PSB counts savings not costs

Ian Rogers
The average merchant service fee on Eftpos or debit card transactions is around 10 cents a transaction higher, or around eight cents, and up from a value of minus two cents a year ago according to estimates published in the annual report of Payments System Board yesterday.

The PSB previously estimated the average merchant fee on Eftpos payments at zero, or negative, due to the practice of banks paying large merchants a small fee for each transaction introduced by the merchant, a practice dating back to the early days of Eftpos around 20 years ago.

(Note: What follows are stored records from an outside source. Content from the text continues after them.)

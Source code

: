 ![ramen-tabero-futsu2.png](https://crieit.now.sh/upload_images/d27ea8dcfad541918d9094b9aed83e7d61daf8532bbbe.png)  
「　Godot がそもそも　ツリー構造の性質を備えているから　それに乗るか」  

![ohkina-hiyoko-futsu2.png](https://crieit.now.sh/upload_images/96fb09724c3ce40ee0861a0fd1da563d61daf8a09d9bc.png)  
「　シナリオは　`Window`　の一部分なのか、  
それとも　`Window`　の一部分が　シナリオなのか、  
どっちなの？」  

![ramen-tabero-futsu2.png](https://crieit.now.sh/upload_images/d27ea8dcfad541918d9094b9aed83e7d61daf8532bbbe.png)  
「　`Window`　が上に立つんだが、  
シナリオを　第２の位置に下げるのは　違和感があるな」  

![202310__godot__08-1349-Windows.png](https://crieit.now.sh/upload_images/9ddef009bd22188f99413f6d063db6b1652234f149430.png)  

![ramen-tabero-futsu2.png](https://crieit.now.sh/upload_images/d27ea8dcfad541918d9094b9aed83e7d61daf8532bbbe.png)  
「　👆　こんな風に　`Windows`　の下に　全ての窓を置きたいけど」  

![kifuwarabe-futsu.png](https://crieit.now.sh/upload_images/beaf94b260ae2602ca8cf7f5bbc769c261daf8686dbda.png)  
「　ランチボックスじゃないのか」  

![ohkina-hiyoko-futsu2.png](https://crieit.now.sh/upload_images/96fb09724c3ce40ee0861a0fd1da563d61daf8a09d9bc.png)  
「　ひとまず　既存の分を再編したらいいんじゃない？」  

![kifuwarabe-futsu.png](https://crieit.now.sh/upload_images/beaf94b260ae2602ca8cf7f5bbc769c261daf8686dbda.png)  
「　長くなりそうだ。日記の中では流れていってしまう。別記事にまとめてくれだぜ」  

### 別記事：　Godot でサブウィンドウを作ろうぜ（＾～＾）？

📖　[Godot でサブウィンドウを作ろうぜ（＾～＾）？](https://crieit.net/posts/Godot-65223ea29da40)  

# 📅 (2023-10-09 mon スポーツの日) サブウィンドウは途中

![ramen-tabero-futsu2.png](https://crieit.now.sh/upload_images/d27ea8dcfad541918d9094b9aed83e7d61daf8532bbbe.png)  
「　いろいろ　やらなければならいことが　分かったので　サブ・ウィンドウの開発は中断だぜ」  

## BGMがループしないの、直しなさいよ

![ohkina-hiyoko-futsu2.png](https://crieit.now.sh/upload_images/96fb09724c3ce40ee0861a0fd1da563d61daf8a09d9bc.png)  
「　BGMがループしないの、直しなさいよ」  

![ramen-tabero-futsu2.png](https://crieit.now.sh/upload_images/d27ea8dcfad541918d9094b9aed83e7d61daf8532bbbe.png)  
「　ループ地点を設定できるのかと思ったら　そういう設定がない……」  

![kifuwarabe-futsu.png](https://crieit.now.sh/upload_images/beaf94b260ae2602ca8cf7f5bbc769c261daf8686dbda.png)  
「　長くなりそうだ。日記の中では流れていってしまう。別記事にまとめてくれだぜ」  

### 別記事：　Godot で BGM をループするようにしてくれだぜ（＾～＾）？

The PSB (which is part of the Reserve Bank of Australia) chased that practice into history as a result of imposing a cap (of five cents) and a floor (of four cents) on Eftpos interchange, down from a prior level of around 20 cents. (Eftpos interchange is paid by the card holder's bank to the merchant's bank, the reverse of the flow that applies to credit card interchange). Regulated levels of Eftpos interchange came into affect last year.

The annual report of the PSB does not includes an estimate of the costs to merchants of higher fees on Eftpos. The PSB did estimate the savings to merchants from the reduction in credit card interchange, and thus merchant fees, at $970 million over the last financial year, and at $2.5 billion since the PSB's regulation of payments systems came into force in 2003.